[SOURCE DATA Boundary: Start]

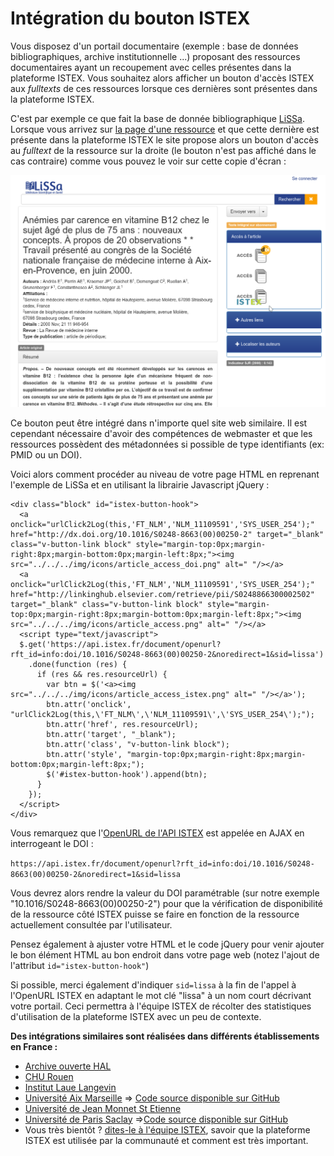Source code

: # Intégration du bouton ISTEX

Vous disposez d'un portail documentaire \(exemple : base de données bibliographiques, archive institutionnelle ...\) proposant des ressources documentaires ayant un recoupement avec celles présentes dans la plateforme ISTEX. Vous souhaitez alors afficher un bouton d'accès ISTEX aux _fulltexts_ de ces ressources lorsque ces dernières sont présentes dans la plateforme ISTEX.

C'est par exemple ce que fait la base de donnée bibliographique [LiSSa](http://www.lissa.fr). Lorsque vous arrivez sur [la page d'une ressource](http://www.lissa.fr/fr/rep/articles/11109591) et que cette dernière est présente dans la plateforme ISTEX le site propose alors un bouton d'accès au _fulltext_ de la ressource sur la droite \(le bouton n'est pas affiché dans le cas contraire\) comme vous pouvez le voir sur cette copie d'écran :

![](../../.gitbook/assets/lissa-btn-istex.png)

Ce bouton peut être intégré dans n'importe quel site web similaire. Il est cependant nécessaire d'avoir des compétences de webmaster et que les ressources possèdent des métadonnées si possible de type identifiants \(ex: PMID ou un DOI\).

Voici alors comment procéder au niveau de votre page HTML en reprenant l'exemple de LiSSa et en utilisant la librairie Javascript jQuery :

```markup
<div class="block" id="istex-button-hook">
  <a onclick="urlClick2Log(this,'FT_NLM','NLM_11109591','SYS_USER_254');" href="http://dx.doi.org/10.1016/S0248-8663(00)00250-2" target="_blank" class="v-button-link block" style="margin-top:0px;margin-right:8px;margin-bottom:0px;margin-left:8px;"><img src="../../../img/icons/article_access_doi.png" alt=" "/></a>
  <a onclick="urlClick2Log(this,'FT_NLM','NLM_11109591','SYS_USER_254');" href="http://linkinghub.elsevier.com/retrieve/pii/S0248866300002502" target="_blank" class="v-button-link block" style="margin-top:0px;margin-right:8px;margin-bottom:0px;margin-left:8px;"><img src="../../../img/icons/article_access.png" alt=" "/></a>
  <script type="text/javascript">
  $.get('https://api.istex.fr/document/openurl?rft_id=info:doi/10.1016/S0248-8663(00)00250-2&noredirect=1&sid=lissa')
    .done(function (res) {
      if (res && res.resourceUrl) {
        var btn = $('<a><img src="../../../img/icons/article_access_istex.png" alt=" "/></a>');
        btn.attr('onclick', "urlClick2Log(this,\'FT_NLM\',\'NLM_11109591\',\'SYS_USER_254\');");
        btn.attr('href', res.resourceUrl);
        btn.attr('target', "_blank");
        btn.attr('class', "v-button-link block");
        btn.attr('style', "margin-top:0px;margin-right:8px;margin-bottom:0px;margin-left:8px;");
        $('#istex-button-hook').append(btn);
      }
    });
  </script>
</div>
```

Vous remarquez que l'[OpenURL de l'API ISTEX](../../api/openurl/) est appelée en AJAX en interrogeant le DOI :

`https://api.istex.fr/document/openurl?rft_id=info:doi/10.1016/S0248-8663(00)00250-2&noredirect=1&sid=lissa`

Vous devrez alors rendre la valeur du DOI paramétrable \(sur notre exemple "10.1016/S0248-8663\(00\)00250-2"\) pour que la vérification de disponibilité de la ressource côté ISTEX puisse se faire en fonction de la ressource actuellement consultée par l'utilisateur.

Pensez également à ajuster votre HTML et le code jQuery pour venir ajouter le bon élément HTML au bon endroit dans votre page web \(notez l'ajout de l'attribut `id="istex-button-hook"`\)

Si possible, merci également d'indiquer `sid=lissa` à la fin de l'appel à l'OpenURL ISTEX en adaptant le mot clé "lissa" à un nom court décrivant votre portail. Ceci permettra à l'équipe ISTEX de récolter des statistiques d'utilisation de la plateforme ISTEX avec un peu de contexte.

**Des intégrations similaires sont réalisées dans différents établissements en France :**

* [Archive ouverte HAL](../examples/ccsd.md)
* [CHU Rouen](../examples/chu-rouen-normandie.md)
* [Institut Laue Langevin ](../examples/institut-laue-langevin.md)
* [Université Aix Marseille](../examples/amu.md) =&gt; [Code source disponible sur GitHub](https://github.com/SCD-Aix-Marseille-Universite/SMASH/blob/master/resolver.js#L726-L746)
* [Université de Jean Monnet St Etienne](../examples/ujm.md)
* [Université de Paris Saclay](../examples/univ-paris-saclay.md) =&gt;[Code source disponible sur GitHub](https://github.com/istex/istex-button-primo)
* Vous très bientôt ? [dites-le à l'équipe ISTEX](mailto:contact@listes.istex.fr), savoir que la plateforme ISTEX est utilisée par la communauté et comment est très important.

[SOURCE DATA Boundary: End]

_PROBLEM REQUIREMENTS:_
Using the entries above, give the number of lines that carry the string "GitHub", without anything else.

_TASK OUTPUT:_
2